▸ **How to complete this task**
All the entries need to be duplicated exactly, with the pictures omitted.

##### Data for the task

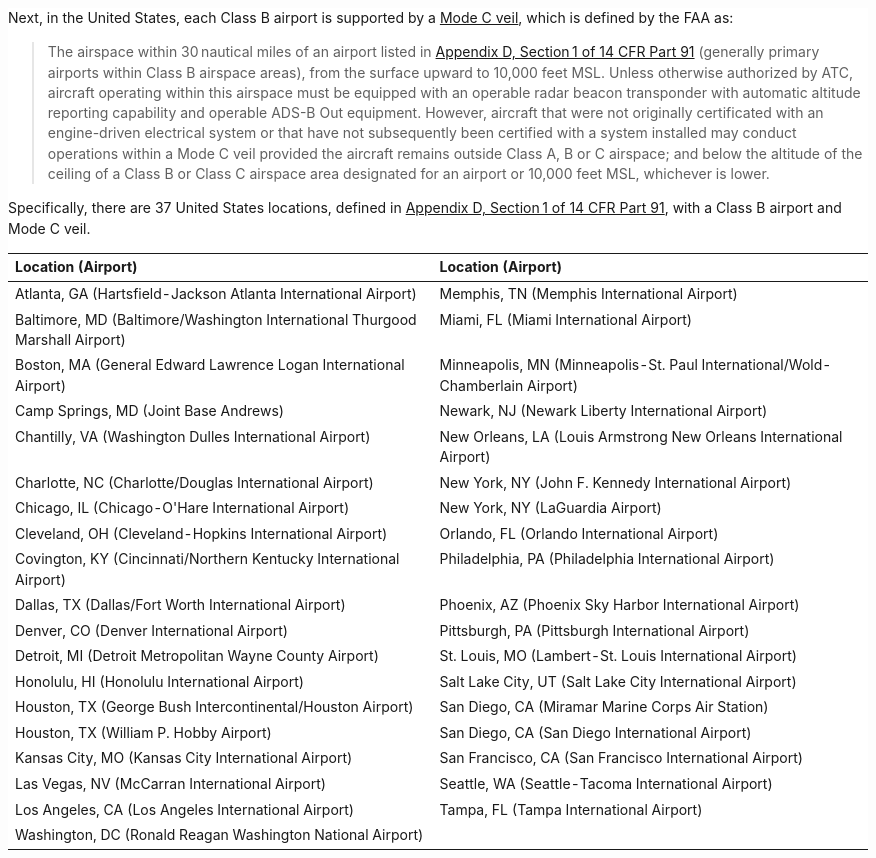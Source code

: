 Next, in the United States, each Class B airport is supported by a [Mode C veil](https://www.faa.gov/air_traffic/publications/atpubs/aim_html/chap3_section_2.html), which is defined by the FAA as:
>   The airspace within 30 nautical miles of an airport listed in [Appendix D, Section 1 of 14 CFR Part 91](https://www.ecfr.gov/current/title-14/chapter-I/subchapter-F/part-91/appendix-Appendix%20D%20to%20Part%2091) (generally primary airports within Class B airspace areas), from the surface upward to 10,000 feet MSL. Unless otherwise authorized by ATC, aircraft operating within this airspace must be equipped with an operable radar beacon transponder with automatic altitude reporting capability and operable ADS-B Out equipment.
However, aircraft that were not originally certificated with an engine-driven electrical system or that have not subsequently been certified with a system installed may conduct operations within a Mode C veil provided the aircraft remains outside Class A, B or C airspace; and below the altitude of the ceiling of a Class B or Class C airspace area designated for an airport or 10,000 feet MSL, whichever is lower.

Specifically, there are 37 United States locations, defined in [Appendix D, Section 1 of 14 CFR Part 91](https://www.ecfr.gov/current/title-14/chapter-I/subchapter-F/part-91/appendix-Appendix%20D%20to%20Part%2091), with a Class B airport and Mode C veil. 

|  Location (Airport)    |  Location (Airport)     |
| :--- | :--- |
| Atlanta, GA (Hartsfield-Jackson Atlanta International Airport) | Memphis, TN (Memphis International Airport)  |
| Baltimore, MD (Baltimore/Washington International Thurgood Marshall Airport) | Miami, FL (Miami International Airport)  |
| Boston, MA (General Edward Lawrence Logan International Airport) | Minneapolis, MN (Minneapolis-St. Paul International/Wold-Chamberlain Airport) |
| Camp Springs, MD (Joint Base Andrews) | Newark, NJ (Newark Liberty International Airport) |
| Chantilly, VA (Washington Dulles International Airport) | New Orleans, LA (Louis Armstrong New Orleans International Airport) |
| Charlotte, NC (Charlotte/Douglas International Airport) | New York, NY (John F. Kennedy International Airport) |
| Chicago, IL (Chicago-O'Hare International Airport) | New York, NY (LaGuardia Airport) |
| Cleveland, OH (Cleveland-Hopkins International Airport) | Orlando, FL (Orlando International Airport) | 
| Covington, KY (Cincinnati/Northern Kentucky International Airport) | Philadelphia, PA (Philadelphia International Airport) |
| Dallas, TX (Dallas/Fort Worth International Airport) | Phoenix, AZ (Phoenix Sky Harbor International Airport) |
| Denver, CO (Denver International Airport) | Pittsburgh, PA (Pittsburgh International Airport) |
| Detroit, MI (Detroit Metropolitan Wayne County Airport) | St. Louis, MO (Lambert-St. Louis International Airport) |
| Honolulu, HI (Honolulu International Airport) | Salt Lake City, UT (Salt Lake City International Airport) |
| Houston, TX (George Bush Intercontinental/Houston Airport) | San Diego, CA (Miramar Marine Corps Air Station) |
| Houston, TX (William P. Hobby Airport) | San Diego, CA (San Diego International Airport) |
| Kansas City, MO (Kansas City International Airport) | San Francisco, CA (San Francisco International Airport) |
| Las Vegas, NV (McCarran International Airport) | Seattle, WA (Seattle-Tacoma International Airport) |
| Los Angeles, CA (Los Angeles International Airport) | Tampa, FL (Tampa International Airport) | 
| Washington, DC (Ronald Reagan Washington National Airport) | |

##########

▸ **Written solution**
Source code

: Next, in the United States, each Class B airport is supported by a [Mode C veil](https://www.faa.gov/air_traffic/publications/atpubs/aim_html/chap3_section_2.html), which is defined by the FAA as:
>   The airspace within 30 nautical miles of an airport listed in [Appendix D, Section 1 of 14 CFR Part 91](https://www.ecfr.gov/current/title-14/chapter-I/subchapter-F/part-91/appendix-Appendix%20D%20to%20Part%2091) (generally primary airports within Class B airspace areas), from the surface upward to 10,000 feet MSL. Unless otherwise authorized by ATC, aircraft operating within this airspace must be equipped with an operable radar beacon transponder with automatic altitude reporting capability and operable ADS-B Out equipment.
However, aircraft that were not originally certificated with an engine-driven electrical system or that have not subsequently been certified with a system installed may conduct operations within a Mode C veil provided the aircraft remains outside Class A, B or C airspace; and below the altitude of the ceiling of a Class B or Class C airspace area designated for an airport or 10,000 feet MSL, whichever is lower.

Specifically, there are 37 United States locations, defined in [Appendix D, Section 1 of 14 CFR Part 91](https://www.ecfr.gov/current/title-14/chapter-I/subchapter-F/part-91/appendix-Appendix%20D%20to%20Part%2091), with a Class B airport and Mode C veil. 

|  Location (Airport)    |  Location (Airport)     |
| :--- | :--- |
| Atlanta, GA (Hartsfield-Jackson Atlanta International Airport) | Memphis, TN (Memphis International Airport)  |
| Baltimore, MD (Baltimore/Washington International Thurgood Marshall Airport) | Miami, FL (Miami International Airport)  |
| Boston, MA (General Edward Lawrence Logan International Airport) | Minneapolis, MN (Minneapolis-St. Paul International/Wold-Chamberlain Airport) |
| Camp Springs, MD (Joint Base Andrews) | Newark, NJ (Newark Liberty International Airport) |
| Chantilly, VA (Washington Dulles International Airport) | New Orleans, LA (Louis Armstrong New Orleans International Airport) |
| Charlotte, NC (Charlotte/Douglas International Airport) | New York, NY (John F. Kennedy International Airport) |
| Chicago, IL (Chicago-O'Hare International Airport) | New York, NY (LaGuardia Airport) |
| Cleveland, OH (Cleveland-Hopkins International Airport) | Orlando, FL (Orlando International Airport) | 
| Covington, KY (Cincinnati/Northern Kentucky International Airport) | Philadelphia, PA (Philadelphia International Airport) |
| Dallas, TX (Dallas/Fort Worth International Airport) | Phoenix, AZ (Phoenix Sky Harbor International Airport) |
| Denver, CO (Denver International Airport) | Pittsburgh, PA (Pittsburgh International Airport) |
| Detroit, MI (Detroit Metropolitan Wayne County Airport) | St. Louis, MO (Lambert-St. Louis International Airport) |
| Honolulu, HI (Honolulu International Airport) | Salt Lake City, UT (Salt Lake City International Airport) |
| Houston, TX (George Bush Intercontinental/Houston Airport) | San Diego, CA (Miramar Marine Corps Air Station) |
| Houston, TX (William P. Hobby Airport) | San Diego, CA (San Diego International Airport) |
| Kansas City, MO (Kansas City International Airport) | San Francisco, CA (San Francisco International Airport) |
| Las Vegas, NV (McCarran International Airport) | Seattle, WA (Seattle-Tacoma International Airport) |
| Los Angeles, CA (Los Angeles International Airport) | Tampa, FL (Tampa International Airport) | 
| Washington, DC (Ronald Reagan Washington National Airport) | |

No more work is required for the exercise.